**Working data**
☆ ☆ ☆

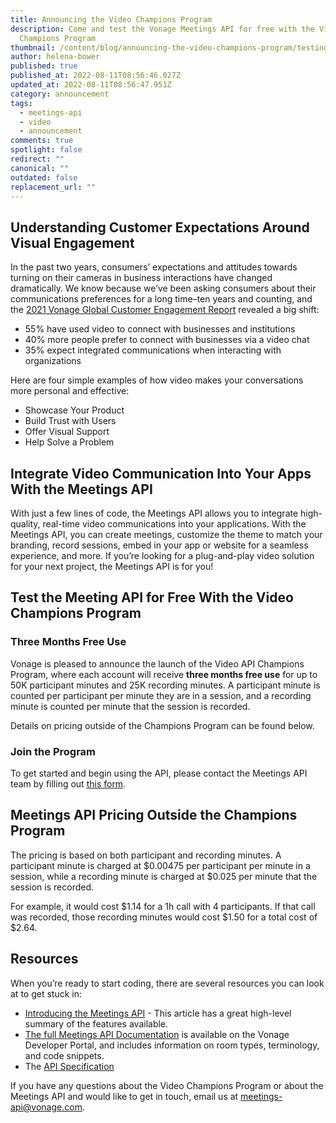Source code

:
 ```yaml
---
title: Announcing the Video Champions Program
description: Come and test the Vonage Meetings API for free with the Video API
  Champions Program
thumbnail: /content/blog/announcing-the-video-champions-program/testing-meetings-api.png
author: helena-bower
published: true
published_at: 2022-08-11T08:56:46.027Z
updated_at: 2022-08-11T08:56:47.951Z
category: announcement
tags:
  - meetings-api
  - video
  - announcement
comments: true
spotlight: false
redirect: ""
canonical: ""
outdated: false
replacement_url: ""
---
```

## Understanding Customer Expectations Around Visual Engagement  

In the past two years, consumers’ expectations and attitudes towards turning on their cameras in business interactions have changed dramatically. We know because we’ve been asking consumers about their communications preferences for a long time–ten years and counting, and the [2021 Vonage Global Customer Engagement Report](https://www.vonage.com/resources/publications/global-customer-engagement-report-2021/) revealed a big shift:

* 55% have used video to connect with businesses and institutions
* 40% more people prefer to connect with businesses via a video chat
* 35% expect integrated communications when interacting with organizations

Here are four simple examples of how video makes your conversations more personal and effective:

* Showcase Your Product
* Build Trust with Users
* Offer Visual Support
* Help Solve a Problem


## Integrate Video Communication Into Your Apps With the Meetings API

With just a few lines of code, the Meetings API allows you to integrate high-quality, real-time video communications into your applications. With the Meetings API, you can create meetings, customize the theme to match your branding, record sessions, embed in your app or website for a seamless experience, and more. If you’re looking for a plug-and-play video solution for your next project, the Meetings API is for you! 

## Test the Meeting API for Free With the Video Champions Program


### Three Months Free Use 
Vonage is pleased to announce the launch of the Video API Champions Program, where each account will receive **three months free use** for up to 50K participant minutes and 25K recording minutes. A participant minute is counted per participant per minute they are in a session, and a recording minute is counted per minute that the session is recorded. 

Details on pricing outside of the Champions Program can be found below.

### Join the Program
To get started and begin using the API, please contact the Meetings API team by filling out [this form](https://forms.gle/p3vVbPAqaWiGdzbU8).

## Meetings API Pricing Outside the Champions Program
The pricing is based on both participant and recording minutes. A participant minute is charged at $0.00475 per participant per minute in a session, while a recording minute is charged at $0.025 per minute that the session is recorded.

For example, it would cost $1.14 for a 1h call with 4 participants. If that call was recorded, those recording minutes would cost $1.50 for a total cost of $2.64. 


## Resources
When you’re ready to start coding, there are several resources you can look at to get stuck in:

* [Introducing the Meetings API](https://developer.vonage.com/blog/22/03/29/introducing-the-meetings-api) - This article has a great high-level summary of the features available.
* [The full Meetings API Documentation](https://developer.vonage.com/meetings/overview) is available on the Vonage Developer Portal, and includes information on room types, terminology, and code snippets.
* The [API Specification](https://developer.vonage.com/api/meetings)

If you have any questions about the Video Champions Program or about the Meetings API and would like to get in touch, email us at meetings-api@vonage.com.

☆ ☆ ☆

**What you have to do**
The answer should contain nothing but the lines from the top of the data above through the line containing "## Understanding Customer", copied exactly, with no images.

**Output of the task**
Source code

:
 ```yaml
---
title: Announcing the Video Champions Program
description: Come and test the Vonage Meetings API for free with the Video API
  Champions Program
thumbnail: /content/blog/announcing-the-video-champions-program/testing-meetings-api.png
author: helena-bower
published: true
published_at: 2022-08-11T08:56:46.027Z
updated_at: 2022-08-11T08:56:47.951Z
category: announcement
tags:
  - meetings-api
  - video
  - announcement
comments: true
spotlight: false
redirect: ""
canonical: ""
outdated: false
replacement_url: ""
---
```

## Understanding Customer Expectations Around Visual Engagement  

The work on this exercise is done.